## SUPPLIED RECORDS
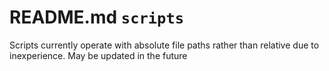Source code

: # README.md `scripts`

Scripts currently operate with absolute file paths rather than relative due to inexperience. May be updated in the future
* * *
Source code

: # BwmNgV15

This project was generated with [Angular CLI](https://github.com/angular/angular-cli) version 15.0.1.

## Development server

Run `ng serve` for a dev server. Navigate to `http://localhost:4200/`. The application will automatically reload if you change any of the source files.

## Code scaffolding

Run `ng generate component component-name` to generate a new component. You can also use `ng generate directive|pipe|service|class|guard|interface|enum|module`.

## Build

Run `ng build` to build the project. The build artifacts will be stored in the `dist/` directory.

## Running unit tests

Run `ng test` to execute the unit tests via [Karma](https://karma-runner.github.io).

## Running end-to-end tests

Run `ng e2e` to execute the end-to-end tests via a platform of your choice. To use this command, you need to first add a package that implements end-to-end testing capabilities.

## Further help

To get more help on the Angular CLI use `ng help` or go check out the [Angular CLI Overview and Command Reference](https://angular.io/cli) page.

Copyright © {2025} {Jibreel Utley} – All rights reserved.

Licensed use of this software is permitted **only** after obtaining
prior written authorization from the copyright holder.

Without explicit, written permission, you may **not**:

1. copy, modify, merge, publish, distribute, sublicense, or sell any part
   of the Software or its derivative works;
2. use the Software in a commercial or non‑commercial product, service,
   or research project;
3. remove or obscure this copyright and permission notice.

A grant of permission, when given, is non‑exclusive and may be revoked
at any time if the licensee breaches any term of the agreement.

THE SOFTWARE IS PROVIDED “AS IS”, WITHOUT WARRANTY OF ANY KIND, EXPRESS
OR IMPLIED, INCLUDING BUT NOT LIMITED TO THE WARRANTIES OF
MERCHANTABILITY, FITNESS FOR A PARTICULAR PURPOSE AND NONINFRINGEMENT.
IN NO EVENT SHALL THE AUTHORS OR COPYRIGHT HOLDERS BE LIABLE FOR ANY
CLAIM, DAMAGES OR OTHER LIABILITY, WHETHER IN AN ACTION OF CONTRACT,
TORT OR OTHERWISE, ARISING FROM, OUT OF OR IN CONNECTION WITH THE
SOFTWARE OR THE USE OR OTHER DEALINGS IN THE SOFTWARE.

## WHAT THIS TASK INVOLVES
The reply should hold only the lines of the listing above starting at the line containing "tests via [Karma](https://karma-runner.github.io)." and ending at the line containing "## Running end-to-end tests", exactly as written.

## RESPONSE BELOW
Run `ng test` to execute the unit tests via [Karma](https://karma-runner.github.io).

## Running end-to-end tests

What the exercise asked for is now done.